(Exercise inputs Opens)

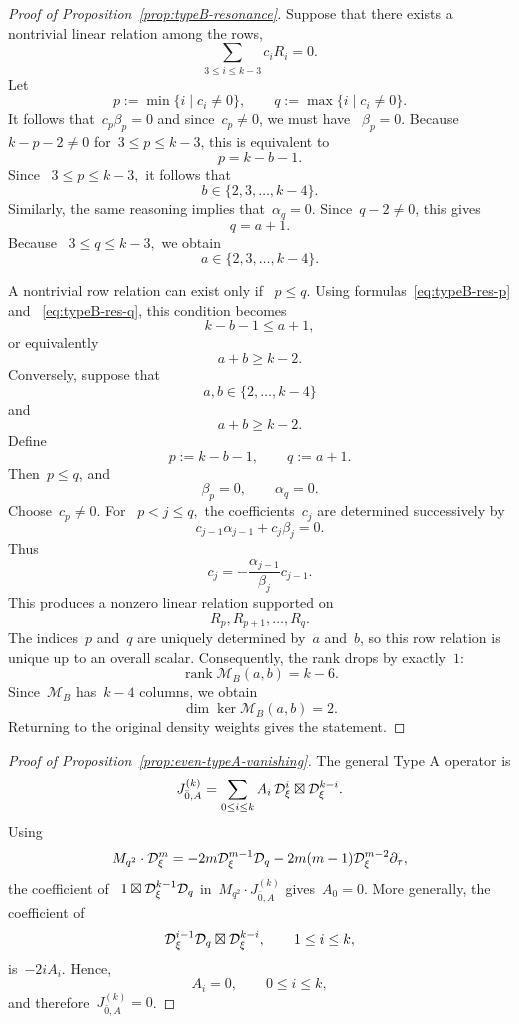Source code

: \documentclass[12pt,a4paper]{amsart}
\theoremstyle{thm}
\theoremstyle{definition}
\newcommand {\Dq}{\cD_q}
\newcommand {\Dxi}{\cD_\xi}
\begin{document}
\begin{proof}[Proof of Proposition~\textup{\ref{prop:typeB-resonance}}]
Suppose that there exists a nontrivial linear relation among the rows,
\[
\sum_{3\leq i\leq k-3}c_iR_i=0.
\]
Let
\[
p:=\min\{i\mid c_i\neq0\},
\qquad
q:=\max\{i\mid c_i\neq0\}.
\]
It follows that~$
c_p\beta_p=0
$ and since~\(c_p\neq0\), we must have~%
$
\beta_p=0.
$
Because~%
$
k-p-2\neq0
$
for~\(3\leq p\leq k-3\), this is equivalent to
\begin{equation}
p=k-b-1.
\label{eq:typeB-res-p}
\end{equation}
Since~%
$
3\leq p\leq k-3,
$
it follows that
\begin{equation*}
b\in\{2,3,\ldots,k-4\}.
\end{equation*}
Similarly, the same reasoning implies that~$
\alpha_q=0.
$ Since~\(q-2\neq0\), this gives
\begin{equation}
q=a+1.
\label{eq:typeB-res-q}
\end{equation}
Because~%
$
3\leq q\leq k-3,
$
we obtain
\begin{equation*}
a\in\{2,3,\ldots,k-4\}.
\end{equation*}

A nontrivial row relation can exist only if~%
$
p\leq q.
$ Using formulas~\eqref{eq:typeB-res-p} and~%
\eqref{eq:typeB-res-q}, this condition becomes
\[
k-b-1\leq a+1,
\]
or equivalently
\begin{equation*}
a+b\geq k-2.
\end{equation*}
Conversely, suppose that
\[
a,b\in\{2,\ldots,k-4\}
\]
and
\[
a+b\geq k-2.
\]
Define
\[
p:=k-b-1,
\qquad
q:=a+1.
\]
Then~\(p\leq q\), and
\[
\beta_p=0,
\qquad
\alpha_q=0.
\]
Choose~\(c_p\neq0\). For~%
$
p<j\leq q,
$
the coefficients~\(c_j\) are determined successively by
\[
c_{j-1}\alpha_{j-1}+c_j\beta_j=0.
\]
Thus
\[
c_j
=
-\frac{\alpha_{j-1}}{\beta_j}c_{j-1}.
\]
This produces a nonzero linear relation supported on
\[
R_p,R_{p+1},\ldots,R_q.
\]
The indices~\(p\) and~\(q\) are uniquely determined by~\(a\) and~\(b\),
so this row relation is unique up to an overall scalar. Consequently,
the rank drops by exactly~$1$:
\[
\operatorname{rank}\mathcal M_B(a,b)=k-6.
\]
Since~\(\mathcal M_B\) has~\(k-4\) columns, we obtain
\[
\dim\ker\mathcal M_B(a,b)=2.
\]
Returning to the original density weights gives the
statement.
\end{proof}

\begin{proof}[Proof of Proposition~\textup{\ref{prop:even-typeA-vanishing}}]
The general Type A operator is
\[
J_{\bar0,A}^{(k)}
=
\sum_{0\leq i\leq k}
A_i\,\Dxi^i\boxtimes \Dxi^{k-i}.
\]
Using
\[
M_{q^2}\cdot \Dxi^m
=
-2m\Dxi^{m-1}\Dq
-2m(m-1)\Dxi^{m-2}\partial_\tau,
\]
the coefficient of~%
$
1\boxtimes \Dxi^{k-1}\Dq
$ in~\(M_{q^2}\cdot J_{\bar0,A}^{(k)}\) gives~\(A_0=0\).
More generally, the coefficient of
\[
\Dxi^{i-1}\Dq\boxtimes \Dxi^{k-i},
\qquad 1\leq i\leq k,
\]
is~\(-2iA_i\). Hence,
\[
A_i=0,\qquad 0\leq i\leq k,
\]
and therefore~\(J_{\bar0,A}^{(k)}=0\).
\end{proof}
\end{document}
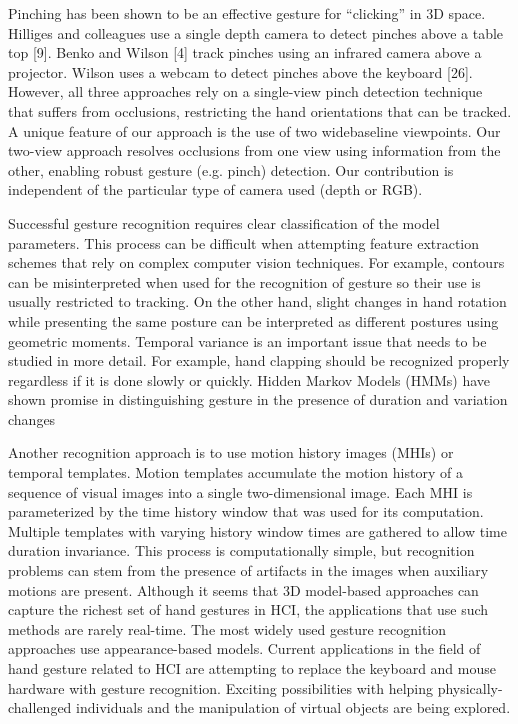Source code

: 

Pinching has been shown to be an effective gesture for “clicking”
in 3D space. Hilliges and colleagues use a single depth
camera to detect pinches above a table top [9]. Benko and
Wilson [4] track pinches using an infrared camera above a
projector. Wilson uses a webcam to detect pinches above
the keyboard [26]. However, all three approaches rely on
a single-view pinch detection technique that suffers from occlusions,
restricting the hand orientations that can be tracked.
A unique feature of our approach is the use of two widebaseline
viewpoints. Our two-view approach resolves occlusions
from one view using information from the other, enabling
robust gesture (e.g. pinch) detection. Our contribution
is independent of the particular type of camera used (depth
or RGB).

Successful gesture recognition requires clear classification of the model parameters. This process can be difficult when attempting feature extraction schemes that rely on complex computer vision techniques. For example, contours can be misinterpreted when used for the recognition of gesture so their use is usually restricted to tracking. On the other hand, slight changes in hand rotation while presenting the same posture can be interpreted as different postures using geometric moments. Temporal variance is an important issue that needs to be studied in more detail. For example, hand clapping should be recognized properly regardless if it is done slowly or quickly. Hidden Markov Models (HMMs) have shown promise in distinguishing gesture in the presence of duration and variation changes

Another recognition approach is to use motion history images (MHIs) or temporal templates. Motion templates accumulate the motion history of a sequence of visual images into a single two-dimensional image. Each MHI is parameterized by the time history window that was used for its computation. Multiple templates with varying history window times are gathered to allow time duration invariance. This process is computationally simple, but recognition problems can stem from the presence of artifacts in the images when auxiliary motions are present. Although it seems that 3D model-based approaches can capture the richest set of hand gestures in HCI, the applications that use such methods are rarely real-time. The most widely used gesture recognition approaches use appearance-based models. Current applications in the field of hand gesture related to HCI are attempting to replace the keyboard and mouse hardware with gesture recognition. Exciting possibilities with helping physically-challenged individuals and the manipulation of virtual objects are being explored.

(Exercise inputs Closes)
(Exercise inputs Opens)

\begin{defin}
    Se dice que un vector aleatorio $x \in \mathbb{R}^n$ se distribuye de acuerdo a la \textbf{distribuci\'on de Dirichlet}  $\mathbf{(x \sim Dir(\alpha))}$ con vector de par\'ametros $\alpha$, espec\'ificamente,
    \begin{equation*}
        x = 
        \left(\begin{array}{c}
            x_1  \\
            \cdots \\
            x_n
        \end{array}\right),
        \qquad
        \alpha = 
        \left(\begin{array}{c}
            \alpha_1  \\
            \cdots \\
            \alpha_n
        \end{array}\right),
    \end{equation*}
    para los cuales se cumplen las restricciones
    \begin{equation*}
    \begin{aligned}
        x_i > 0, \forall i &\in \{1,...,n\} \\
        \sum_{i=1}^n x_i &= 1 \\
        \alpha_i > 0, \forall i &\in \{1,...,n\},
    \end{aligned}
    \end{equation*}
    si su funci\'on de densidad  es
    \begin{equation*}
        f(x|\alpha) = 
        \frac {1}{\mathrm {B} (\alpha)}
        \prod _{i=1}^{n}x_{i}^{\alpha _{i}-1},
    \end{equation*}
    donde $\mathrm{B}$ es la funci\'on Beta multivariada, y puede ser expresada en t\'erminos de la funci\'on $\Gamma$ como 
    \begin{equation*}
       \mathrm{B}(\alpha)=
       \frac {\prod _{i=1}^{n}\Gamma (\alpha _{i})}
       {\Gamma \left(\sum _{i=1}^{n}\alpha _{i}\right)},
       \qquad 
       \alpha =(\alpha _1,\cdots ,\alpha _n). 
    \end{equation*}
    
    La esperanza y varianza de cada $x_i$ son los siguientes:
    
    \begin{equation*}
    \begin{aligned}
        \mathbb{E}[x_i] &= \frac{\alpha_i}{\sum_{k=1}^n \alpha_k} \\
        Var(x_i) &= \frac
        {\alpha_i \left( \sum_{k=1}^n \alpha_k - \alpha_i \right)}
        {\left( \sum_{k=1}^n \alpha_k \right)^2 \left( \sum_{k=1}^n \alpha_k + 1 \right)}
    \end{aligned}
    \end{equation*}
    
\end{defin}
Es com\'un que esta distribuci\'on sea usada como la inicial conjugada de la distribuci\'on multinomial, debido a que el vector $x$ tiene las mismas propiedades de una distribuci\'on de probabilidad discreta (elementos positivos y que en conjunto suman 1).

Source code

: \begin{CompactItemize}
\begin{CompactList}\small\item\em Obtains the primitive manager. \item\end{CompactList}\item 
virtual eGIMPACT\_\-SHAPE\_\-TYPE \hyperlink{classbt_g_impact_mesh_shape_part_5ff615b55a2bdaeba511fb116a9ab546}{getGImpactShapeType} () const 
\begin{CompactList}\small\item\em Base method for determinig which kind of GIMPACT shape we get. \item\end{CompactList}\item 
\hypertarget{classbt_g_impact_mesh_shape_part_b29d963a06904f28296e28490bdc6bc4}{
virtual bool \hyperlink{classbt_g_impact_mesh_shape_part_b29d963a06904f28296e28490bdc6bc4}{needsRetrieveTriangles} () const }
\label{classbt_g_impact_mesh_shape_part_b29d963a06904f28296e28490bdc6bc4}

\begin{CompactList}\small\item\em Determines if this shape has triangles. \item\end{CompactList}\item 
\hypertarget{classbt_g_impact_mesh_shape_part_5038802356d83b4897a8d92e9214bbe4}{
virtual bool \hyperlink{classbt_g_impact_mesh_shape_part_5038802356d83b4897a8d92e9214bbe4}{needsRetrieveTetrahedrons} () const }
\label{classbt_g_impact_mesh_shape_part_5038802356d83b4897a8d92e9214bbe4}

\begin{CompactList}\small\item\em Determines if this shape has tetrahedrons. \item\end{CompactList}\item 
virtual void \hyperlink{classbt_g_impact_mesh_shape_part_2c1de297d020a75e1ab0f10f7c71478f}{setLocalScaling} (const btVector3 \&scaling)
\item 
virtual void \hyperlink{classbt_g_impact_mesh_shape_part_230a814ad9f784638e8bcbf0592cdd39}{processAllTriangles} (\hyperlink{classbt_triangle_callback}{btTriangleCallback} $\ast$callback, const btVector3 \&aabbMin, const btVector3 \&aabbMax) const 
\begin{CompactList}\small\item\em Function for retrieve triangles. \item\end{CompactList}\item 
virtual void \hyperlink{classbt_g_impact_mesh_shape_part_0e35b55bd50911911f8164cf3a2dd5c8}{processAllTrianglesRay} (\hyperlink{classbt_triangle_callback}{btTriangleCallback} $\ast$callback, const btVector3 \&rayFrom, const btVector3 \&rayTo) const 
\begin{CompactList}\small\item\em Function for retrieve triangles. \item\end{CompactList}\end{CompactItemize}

(Exercise inputs Closes)
(Exercise inputs Opens)

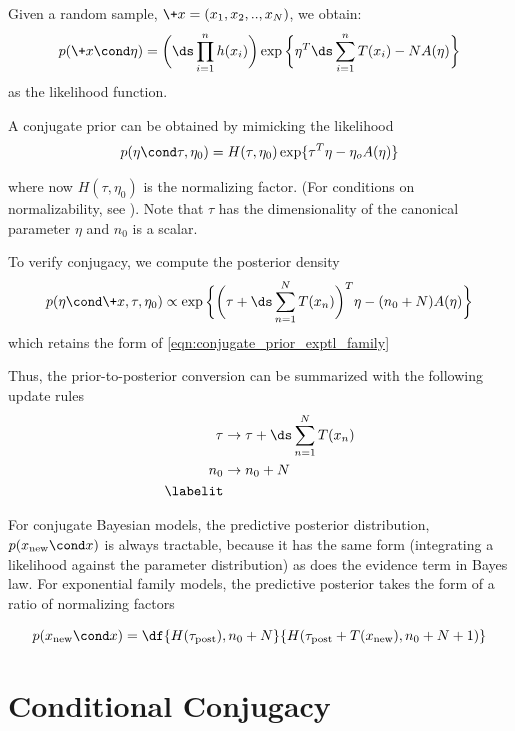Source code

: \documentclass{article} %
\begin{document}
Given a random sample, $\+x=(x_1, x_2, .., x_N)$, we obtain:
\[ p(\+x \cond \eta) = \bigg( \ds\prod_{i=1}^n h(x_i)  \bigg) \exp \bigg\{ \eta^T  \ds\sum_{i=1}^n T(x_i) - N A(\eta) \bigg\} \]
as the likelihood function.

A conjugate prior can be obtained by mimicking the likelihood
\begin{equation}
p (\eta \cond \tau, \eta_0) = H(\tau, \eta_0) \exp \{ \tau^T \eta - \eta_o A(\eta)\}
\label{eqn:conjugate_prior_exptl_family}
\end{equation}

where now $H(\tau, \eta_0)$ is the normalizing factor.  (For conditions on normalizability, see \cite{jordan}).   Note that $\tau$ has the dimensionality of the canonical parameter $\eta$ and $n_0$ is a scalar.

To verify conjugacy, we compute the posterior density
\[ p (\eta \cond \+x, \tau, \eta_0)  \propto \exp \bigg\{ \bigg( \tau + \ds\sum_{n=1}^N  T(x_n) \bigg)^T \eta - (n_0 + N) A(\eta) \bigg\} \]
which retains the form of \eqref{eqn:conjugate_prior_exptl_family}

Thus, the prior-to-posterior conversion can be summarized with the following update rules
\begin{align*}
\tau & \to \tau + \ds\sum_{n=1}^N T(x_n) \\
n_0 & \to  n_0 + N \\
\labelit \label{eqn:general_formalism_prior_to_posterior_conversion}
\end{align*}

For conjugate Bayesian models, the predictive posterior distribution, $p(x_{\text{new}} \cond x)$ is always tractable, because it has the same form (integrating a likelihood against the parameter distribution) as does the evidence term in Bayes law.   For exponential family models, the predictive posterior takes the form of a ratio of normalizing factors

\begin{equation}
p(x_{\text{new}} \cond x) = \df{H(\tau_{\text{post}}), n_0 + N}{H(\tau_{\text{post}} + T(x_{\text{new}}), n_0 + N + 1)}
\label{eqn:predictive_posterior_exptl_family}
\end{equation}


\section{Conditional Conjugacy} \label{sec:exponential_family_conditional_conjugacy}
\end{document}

(Exercise inputs Closes)

= Exercise goal =
Scan the entries above and show each line that contains the word "CompactList".

= Written answer =
\begin{CompactList}\small\item\em Obtains the primitive manager. \item\end{CompactList}\item 
\begin{CompactList}\small\item\em Base method for determinig which kind of GIMPACT shape we get. \item\end{CompactList}\item 
\begin{CompactList}\small\item\em Determines if this shape has triangles. \item\end{CompactList}\item 
\begin{CompactList}\small\item\em Determines if this shape has tetrahedrons. \item\end{CompactList}\item 
\begin{CompactList}\small\item\em Function for retrieve triangles. \item\end{CompactList}\item 
\begin{CompactList}\small\item\em Function for retrieve triangles. \item\end{CompactList}\end{CompactItemize}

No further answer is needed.